Items from a data source:
==========
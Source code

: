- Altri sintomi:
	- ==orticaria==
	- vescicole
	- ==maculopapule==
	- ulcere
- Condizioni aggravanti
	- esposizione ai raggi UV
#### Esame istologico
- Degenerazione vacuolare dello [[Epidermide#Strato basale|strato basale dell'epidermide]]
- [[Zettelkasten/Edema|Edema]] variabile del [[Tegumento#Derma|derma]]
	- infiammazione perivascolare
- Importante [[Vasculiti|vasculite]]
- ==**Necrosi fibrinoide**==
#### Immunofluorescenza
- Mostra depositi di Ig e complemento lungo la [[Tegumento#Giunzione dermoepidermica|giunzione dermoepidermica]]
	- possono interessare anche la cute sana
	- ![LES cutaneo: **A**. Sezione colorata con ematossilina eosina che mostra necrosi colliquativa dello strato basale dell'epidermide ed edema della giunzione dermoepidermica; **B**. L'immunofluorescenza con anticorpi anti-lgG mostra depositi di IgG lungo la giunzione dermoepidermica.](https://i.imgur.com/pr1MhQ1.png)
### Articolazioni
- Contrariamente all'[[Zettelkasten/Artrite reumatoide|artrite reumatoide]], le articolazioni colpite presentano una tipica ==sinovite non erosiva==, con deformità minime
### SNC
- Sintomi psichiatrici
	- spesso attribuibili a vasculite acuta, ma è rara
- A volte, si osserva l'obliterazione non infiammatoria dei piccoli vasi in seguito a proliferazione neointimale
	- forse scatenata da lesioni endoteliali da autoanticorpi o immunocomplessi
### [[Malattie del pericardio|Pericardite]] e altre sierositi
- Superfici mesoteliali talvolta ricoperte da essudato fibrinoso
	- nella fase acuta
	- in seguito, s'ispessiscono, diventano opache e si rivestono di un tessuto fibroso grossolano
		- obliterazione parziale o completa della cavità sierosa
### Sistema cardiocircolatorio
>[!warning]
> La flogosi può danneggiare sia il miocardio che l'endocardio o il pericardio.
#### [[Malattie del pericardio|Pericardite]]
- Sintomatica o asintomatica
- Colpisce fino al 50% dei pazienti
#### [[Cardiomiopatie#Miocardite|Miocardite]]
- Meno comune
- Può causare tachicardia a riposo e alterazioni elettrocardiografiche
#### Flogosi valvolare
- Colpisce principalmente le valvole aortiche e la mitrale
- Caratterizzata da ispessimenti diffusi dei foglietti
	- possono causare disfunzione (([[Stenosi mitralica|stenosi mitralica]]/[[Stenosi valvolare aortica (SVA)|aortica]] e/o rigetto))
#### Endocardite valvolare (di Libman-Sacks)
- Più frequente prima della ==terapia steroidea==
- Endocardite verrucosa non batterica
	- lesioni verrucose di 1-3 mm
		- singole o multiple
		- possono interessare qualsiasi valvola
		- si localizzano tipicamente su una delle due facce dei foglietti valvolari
==========
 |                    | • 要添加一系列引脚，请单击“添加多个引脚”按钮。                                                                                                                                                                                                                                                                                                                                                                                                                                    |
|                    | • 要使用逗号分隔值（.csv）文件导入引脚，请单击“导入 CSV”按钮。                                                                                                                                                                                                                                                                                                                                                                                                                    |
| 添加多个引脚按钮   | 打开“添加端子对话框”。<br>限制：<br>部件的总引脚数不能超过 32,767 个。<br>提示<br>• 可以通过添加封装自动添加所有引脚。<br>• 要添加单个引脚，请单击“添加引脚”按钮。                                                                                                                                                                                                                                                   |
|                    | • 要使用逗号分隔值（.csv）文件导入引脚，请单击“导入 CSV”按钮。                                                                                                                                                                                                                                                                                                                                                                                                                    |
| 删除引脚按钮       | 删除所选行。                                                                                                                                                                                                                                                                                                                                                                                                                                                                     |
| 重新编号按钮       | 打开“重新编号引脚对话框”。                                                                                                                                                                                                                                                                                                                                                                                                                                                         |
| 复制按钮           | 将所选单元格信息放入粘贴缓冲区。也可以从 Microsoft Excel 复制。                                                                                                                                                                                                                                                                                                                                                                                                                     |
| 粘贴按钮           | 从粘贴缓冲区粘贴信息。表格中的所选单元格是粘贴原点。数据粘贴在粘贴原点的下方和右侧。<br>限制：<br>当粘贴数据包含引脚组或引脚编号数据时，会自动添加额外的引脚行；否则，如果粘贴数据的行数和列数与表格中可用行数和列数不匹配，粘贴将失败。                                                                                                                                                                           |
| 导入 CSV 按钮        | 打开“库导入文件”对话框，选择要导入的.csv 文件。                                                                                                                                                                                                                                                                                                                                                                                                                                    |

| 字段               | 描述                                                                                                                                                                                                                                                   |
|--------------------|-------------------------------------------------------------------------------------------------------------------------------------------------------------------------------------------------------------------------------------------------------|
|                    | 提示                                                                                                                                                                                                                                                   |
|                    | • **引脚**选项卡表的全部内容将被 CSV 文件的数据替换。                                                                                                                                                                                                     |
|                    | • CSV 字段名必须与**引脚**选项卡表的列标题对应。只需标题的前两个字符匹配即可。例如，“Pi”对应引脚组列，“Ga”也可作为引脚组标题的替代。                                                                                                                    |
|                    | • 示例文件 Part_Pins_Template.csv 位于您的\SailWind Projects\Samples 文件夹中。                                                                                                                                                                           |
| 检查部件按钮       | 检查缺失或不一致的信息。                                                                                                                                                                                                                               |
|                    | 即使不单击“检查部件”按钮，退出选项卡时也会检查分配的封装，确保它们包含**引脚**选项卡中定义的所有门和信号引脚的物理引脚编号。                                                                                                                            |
==========
_Work instruction:_ Your answer should consist only of the lines above between the line holding "#### Immunofluorescenza" and the line holding "- Meno comune", inclusive, each transcribed exactly.

_Problem solution:_
#### Immunofluorescenza
- Mostra depositi di Ig e complemento lungo la [[Tegumento#Giunzione dermoepidermica|giunzione dermoepidermica]]
	- possono interessare anche la cute sana
	- ![LES cutaneo: **A**. Sezione colorata con ematossilina eosina che mostra necrosi colliquativa dello strato basale dell'epidermide ed edema della giunzione dermoepidermica; **B**. L'immunofluorescenza con anticorpi anti-lgG mostra depositi di IgG lungo la giunzione dermoepidermica.](https://i.imgur.com/pr1MhQ1.png)
### Articolazioni
- Contrariamente all'[[Zettelkasten/Artrite reumatoide|artrite reumatoide]], le articolazioni colpite presentano una tipica ==sinovite non erosiva==, con deformità minime
### SNC
- Sintomi psichiatrici
	- spesso attribuibili a vasculite acuta, ma è rara
- A volte, si osserva l'obliterazione non infiammatoria dei piccoli vasi in seguito a proliferazione neointimale
	- forse scatenata da lesioni endoteliali da autoanticorpi o immunocomplessi
### [[Malattie del pericardio|Pericardite]] e altre sierositi
- Superfici mesoteliali talvolta ricoperte da essudato fibrinoso
	- nella fase acuta
	- in seguito, s'ispessiscono, diventano opache e si rivestono di un tessuto fibroso grossolano
		- obliterazione parziale o completa della cavità sierosa
### Sistema cardiocircolatorio
>[!warning]
> La flogosi può danneggiare sia il miocardio che l'endocardio o il pericardio.
#### [[Malattie del pericardio|Pericardite]]
- Sintomatica o asintomatica
- Colpisce fino al 50% dei pazienti
#### [[Cardiomiopatie#Miocardite|Miocardite]]
- Meno comune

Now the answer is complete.